--- LISTED ENTRIES Enclosed Below ---

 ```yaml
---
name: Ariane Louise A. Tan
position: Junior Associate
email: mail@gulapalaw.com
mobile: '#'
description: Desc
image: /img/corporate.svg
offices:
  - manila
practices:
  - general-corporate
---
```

--- End of Enclosed LISTED ENTRIES ---
--- LISTED ENTRIES Enclosed Below ---

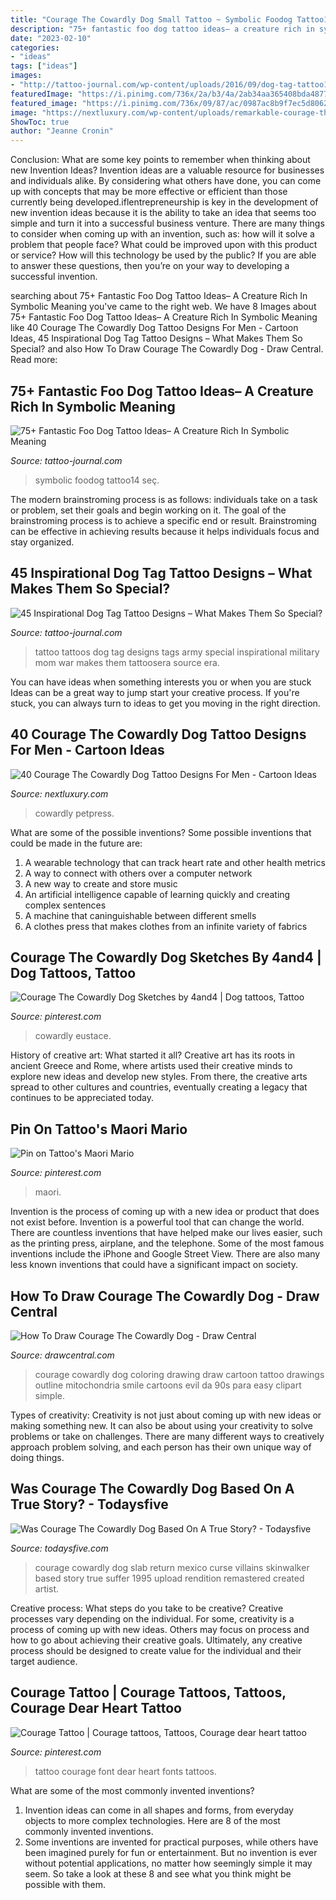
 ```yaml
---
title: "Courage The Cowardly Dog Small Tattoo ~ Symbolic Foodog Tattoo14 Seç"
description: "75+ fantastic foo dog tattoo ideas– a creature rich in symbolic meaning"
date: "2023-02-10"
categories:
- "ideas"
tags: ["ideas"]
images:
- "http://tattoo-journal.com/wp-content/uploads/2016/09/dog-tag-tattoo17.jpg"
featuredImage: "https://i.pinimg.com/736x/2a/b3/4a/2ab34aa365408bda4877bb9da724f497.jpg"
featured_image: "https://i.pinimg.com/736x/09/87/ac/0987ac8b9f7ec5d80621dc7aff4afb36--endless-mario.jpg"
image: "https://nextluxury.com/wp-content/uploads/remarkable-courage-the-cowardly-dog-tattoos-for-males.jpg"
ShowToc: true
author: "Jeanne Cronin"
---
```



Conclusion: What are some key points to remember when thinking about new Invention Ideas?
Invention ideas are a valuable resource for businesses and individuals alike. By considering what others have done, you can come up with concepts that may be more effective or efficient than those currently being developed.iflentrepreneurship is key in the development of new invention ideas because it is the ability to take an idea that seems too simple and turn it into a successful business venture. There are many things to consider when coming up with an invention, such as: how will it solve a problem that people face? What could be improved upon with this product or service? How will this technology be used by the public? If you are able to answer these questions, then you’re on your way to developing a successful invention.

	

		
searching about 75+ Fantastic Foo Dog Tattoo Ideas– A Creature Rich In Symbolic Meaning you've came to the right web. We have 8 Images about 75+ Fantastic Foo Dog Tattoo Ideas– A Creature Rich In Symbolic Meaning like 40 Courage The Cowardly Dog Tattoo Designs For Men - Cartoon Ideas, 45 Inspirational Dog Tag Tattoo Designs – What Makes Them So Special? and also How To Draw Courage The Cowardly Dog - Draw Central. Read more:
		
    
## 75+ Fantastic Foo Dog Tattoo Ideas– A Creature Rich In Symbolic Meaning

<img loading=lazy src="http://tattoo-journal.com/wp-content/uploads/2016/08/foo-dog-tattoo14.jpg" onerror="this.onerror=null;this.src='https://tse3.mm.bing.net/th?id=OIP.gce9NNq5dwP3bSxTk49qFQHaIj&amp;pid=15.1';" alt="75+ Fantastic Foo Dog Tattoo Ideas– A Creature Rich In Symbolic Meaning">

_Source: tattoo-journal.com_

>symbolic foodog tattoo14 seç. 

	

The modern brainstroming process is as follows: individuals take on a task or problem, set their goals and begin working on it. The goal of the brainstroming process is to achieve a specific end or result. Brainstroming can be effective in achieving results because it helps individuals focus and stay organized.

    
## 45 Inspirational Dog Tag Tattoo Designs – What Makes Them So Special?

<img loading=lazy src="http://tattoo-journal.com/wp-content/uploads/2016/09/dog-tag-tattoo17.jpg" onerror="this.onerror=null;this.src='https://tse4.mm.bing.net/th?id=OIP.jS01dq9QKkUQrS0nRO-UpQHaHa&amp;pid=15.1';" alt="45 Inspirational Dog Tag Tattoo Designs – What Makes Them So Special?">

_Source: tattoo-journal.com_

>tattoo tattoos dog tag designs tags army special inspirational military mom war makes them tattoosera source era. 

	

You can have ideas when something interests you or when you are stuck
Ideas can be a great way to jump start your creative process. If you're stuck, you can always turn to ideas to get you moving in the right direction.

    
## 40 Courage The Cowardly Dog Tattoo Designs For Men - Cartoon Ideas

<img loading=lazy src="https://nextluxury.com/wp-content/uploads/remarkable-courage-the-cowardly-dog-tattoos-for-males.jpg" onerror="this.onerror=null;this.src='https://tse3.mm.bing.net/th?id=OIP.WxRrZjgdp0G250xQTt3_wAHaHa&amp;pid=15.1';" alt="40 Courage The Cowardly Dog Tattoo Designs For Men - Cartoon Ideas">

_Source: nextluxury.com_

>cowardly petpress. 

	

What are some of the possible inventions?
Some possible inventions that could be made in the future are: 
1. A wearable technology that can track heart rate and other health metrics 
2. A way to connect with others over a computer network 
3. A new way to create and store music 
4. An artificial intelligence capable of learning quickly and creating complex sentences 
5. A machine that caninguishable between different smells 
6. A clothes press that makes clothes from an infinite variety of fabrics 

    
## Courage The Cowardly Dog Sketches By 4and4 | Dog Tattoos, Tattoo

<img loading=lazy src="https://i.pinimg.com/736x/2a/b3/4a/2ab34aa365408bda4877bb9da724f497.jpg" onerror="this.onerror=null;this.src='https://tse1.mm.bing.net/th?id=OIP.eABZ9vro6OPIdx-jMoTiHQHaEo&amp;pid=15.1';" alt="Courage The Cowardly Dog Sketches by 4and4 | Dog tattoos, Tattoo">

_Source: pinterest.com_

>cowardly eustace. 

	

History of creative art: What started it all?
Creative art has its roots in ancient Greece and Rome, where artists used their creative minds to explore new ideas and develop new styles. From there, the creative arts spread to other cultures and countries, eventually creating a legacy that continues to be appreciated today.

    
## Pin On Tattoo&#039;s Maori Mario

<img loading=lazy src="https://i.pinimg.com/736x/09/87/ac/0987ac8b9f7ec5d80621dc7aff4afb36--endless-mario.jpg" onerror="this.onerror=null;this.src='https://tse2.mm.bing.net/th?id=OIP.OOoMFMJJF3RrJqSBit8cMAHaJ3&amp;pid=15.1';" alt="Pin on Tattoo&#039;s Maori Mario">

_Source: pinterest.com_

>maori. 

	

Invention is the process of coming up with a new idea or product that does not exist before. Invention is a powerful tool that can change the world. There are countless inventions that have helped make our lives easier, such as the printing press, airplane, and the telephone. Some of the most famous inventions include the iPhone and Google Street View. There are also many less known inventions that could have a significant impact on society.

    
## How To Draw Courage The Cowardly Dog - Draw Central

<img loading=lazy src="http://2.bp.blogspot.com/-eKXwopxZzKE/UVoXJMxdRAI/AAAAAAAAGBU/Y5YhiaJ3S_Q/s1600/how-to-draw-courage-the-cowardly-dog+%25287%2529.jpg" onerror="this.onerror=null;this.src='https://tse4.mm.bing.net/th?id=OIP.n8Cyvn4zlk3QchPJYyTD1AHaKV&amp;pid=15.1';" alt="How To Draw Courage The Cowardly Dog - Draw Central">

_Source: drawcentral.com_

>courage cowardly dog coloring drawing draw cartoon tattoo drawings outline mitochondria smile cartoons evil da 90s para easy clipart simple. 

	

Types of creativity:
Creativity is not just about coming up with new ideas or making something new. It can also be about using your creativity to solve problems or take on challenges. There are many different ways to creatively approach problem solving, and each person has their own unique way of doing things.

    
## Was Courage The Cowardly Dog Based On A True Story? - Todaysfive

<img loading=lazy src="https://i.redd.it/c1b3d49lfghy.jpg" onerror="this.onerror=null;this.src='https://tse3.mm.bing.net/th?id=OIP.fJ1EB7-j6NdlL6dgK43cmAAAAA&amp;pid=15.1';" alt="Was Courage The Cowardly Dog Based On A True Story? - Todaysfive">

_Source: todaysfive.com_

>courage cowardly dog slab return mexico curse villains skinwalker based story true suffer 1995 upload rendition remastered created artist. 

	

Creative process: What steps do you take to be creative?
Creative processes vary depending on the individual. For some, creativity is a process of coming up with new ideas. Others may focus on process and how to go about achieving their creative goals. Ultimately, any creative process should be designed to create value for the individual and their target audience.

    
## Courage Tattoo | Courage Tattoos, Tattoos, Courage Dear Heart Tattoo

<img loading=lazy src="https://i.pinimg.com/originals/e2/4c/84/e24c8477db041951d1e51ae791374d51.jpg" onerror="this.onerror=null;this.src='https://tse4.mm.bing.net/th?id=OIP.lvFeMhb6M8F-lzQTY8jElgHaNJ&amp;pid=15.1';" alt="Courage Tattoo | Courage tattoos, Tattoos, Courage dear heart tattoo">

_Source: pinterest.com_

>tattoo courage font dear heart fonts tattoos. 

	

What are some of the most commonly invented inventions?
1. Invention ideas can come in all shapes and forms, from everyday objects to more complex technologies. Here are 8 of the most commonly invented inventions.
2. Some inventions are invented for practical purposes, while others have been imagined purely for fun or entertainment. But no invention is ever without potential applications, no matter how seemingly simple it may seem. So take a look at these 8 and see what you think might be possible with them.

--- End of Enclosed LISTED ENTRIES ---

• _TASK TO CARRY OUT_
The lines above, starting at the one with "tattoosera source era." and ending at the one with "## 40 Courage", are the only ones to return, exactly as written.

• _EXERCISE RESPONSE_
>tattoo tattoos dog tag designs tags army special inspirational military mom war makes them tattoosera source era. 

	

You can have ideas when something interests you or when you are stuck
Ideas can be a great way to jump start your creative process. If you're stuck, you can always turn to ideas to get you moving in the right direction.

    
## 40 Courage The Cowardly Dog Tattoo Designs For Men - Cartoon Ideas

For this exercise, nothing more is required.